Search the entries below for the word "theta" and copy each line that has it.

++++ DATA UNDER STUDY ++++

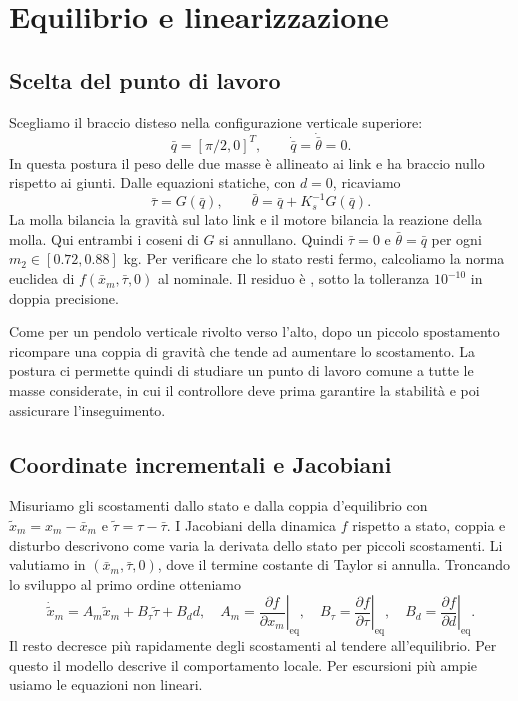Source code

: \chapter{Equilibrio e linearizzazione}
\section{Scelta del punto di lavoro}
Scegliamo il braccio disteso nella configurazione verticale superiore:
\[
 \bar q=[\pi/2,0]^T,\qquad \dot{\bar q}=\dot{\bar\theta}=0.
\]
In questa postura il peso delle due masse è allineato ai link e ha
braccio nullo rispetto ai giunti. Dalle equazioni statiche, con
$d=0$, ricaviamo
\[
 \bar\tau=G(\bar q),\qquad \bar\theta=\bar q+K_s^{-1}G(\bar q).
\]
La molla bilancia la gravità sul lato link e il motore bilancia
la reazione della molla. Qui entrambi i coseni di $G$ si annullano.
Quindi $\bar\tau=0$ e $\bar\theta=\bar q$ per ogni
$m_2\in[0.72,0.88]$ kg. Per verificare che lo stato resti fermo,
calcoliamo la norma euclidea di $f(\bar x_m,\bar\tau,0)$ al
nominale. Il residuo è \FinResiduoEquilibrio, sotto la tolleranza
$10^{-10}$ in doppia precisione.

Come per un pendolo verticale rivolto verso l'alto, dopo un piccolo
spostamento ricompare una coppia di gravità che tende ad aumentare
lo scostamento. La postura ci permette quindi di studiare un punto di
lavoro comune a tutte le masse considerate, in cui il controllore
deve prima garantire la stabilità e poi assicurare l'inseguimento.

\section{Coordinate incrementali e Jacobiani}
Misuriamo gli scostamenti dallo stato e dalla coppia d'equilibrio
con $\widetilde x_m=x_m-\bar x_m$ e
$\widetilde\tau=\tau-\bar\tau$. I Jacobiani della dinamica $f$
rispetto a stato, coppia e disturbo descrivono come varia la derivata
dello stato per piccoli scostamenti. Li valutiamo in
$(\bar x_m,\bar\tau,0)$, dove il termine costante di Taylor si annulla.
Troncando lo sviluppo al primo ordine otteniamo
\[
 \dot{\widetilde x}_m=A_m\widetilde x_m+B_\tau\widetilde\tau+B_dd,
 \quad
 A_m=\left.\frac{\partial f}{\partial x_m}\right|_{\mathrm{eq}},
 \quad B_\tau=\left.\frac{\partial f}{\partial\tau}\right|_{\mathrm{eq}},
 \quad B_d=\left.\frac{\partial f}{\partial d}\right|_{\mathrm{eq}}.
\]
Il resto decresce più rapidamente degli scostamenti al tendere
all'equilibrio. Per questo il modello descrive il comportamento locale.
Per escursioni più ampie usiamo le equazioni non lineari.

++++

◆ OUTPUT OF THE TASK
 \bar q=[\pi/2,0]^T,\qquad \dot{\bar q}=\dot{\bar\theta}=0.
 \bar\tau=G(\bar q),\qquad \bar\theta=\bar q+K_s^{-1}G(\bar q).
Quindi $\bar\tau=0$ e $\bar\theta=\bar q$ per ogni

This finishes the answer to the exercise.